El sitio de Leningrado por el ejército
alemán duro aproximadamente novecientos días. Durante todo aquel tiempo no dejaron de bombardear la ciudad ni un
solo día. Ayudados por los finlandeses, los alemanes cortaron todo acceso a la ciudad, con la finalidad de matar a la población de hambre. Era el modo más económico que los alemanes encontraron para reducir la resistencia rusa. Cientos de miles de personas murieron en los tres años que duro la infamia,
cientos de miles quedaron sepultados bajo la nieve del invierno hasta que, al llegar el deshielo en primavera, pudieron ser enterrados en las fosas comunes que invadieron la ciudad.
Aquello empezó en el año 1941 y finalizó en 1944.

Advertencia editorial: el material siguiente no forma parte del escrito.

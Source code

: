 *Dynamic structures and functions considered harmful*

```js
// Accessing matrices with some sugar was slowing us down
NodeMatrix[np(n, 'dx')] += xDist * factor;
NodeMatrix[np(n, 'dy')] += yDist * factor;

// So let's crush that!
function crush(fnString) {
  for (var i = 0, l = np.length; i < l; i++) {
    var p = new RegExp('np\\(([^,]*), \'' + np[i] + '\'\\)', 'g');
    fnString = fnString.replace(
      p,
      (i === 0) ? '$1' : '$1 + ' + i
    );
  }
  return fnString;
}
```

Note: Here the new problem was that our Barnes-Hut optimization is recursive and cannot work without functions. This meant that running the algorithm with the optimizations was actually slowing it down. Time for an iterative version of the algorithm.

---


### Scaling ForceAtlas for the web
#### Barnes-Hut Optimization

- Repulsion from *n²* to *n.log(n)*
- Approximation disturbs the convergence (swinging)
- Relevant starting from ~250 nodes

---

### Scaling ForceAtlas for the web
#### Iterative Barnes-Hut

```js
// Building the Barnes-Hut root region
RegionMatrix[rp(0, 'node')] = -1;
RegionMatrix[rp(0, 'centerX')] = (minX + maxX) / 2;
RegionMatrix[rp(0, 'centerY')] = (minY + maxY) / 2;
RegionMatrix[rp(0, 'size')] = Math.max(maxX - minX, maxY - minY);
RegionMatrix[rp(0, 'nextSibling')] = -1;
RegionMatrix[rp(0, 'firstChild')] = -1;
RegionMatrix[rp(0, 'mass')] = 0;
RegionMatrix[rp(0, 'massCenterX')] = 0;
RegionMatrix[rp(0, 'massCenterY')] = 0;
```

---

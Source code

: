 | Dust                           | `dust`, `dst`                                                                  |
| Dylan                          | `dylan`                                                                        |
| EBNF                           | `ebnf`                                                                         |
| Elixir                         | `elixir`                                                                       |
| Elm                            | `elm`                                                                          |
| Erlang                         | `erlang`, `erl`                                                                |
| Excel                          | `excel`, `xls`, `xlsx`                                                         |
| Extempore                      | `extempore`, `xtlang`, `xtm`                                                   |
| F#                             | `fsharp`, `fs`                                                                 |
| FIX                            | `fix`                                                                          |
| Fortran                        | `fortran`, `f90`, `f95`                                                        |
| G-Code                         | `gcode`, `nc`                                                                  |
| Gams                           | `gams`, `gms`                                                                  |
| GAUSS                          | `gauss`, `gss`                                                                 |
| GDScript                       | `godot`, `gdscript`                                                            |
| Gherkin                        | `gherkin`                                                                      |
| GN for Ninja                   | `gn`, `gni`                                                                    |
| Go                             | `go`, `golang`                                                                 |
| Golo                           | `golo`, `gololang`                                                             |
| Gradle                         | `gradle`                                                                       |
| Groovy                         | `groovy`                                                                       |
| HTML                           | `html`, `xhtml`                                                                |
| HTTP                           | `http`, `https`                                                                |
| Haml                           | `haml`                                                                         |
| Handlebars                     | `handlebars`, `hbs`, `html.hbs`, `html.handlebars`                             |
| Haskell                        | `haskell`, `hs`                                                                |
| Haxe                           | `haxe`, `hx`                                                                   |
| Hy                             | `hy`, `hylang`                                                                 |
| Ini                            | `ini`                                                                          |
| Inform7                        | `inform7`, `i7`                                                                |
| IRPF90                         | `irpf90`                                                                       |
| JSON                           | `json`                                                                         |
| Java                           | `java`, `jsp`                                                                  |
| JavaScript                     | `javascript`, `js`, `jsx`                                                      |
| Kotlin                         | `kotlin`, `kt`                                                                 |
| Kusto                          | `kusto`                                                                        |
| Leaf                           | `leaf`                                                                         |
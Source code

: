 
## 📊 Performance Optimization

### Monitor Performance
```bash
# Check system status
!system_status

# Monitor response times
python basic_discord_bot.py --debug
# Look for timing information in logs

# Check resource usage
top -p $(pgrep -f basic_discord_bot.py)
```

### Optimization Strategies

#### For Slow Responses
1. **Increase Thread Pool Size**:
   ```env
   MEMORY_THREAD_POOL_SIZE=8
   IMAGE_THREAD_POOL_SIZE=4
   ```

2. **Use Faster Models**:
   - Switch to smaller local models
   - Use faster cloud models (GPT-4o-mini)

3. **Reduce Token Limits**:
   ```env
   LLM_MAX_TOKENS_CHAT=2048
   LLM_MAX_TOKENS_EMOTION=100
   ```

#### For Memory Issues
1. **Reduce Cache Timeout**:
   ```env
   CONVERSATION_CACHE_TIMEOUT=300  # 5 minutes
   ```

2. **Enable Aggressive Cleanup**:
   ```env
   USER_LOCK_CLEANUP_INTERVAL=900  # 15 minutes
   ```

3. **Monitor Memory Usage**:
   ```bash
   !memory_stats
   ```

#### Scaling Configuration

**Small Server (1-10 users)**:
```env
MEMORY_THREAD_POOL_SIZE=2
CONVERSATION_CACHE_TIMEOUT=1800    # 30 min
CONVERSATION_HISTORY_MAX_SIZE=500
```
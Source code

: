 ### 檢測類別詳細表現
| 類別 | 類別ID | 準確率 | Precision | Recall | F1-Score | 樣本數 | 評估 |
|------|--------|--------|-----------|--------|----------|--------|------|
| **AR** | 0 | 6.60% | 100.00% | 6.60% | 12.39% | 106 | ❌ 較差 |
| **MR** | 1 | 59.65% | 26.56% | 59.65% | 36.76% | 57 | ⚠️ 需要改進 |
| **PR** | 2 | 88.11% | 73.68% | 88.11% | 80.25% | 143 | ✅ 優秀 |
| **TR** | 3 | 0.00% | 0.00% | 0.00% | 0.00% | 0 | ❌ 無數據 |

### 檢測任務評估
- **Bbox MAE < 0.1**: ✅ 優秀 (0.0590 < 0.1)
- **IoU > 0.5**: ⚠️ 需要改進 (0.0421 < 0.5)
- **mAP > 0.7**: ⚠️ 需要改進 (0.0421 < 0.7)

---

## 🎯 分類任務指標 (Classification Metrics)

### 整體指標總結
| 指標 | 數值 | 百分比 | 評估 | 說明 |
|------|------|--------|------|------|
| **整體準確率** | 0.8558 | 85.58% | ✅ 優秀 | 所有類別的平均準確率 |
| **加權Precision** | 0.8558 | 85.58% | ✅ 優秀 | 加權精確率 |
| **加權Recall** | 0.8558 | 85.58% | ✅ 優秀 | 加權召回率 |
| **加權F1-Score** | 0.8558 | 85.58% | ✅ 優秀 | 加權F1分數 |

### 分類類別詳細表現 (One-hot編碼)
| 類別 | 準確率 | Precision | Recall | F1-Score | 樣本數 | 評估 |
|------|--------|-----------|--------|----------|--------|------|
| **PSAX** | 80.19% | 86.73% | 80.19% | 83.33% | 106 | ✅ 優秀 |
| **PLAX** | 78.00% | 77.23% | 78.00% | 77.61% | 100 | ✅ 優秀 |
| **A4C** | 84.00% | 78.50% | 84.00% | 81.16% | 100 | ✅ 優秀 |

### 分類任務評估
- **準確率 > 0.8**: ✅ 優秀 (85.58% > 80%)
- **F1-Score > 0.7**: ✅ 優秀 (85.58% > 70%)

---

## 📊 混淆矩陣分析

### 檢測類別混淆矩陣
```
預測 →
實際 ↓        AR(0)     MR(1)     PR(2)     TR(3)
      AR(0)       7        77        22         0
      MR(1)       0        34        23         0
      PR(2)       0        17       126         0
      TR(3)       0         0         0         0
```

En uno de los fragmentos del
libro, la escritora relata como quiso entrevistar a Boris Kostiurin, uno de los ingenieros
civiles que, en los días del sitio, se dejaba la vida construyendo vías en lo
que llamaba “la carretera de la vida” para que los alimentos pudieran llegar a
una población ya desfallecida y casi desahuciada y, por otro lado, permitieran ir evacuando a la población. Kostiurin se encargaba de construir puentes que enlazara
el tren con los barcos que llegaban a las poblaciones cercanas y que debían permitir que, circulando por encima de los lagos helados, los camiones transportaran las reservas de harina que debían mantener con vida a los sitiados en Leningrado.
Sin embargo, la escritora no consiguió arrancarle una sola palabra sobre la
guerra, ni del hecho de guardar un par de condecoraciones que se había ganado
durante el sitio. Y nada tuvo que ver en esta negativa a hablar de todo aquello el hecho que, en el momento de la fallida entrevista, el ingeniero sufriera las severas consecuencias de dos grandes embolias. Fue la necesidad de no volver sobre un pasado negro que le marcó de por vida. Kostiurin no es más que una muestra de los muchos que vivieron aquel
infierno. En los días del sitio, mientras trabajaba en uno de los improvisados muelles que se construían entonces, había presenciado el bombardeo de un barco que llevaba las tres cruces rojas que
indicaba el transporte de niños y civiles. Mientras el barco se encontraba
zarpando, a pocos metros del muelle, los cazas alemanes lo bombardearon. La
sangre de los niños, de las personas que viajaban escapando de la hambruna y de una muerte probable, se
mezclaba con la harina que se transportaba en el barco y que debía alimentar a los muchos que quedaban en Leningrado. Dicen que
algunos niños intentaron alcanzar la orilla, pese al agua helada y al
agotamiento físico, pero los cazas les dispararon hasta que se hundieron en las
heladas aguas rusas. Casi ninguno de aquellos niños sobrevivió. Todo aquello quedó clavado en el corazón del ingeniero, y jamás mostró ni una sola de
sus condecoraciones, ni siquiera cuando su vida ya llegaba al final.
Terminado el libro de nuevo,
mirando las noticias de la televisión sobre la guerra entre Israel y Gaza,
sobre el desarrollo de la misma, no puedo dejar de pensar que no hemos
aprendido absolutamente nada. Pero nada de nada. Y no es una cuestión de
política sino de humanidad. Para la maldad no hay estaciones
del año, eso está claro.
(*) La aguja dorada hace referencia a la aguja dorada, rematada por una veleta de oro en forma de
pequeño barco, que se encuentra en el Almirantazgo
de San Petersburgo, que fue
la sede de la Escuela de Almirantes Imperiales Rusos. Está situado en el
extremo occidental de la avenida Nevski, es uno de los monumentos más famosos de la ciudad.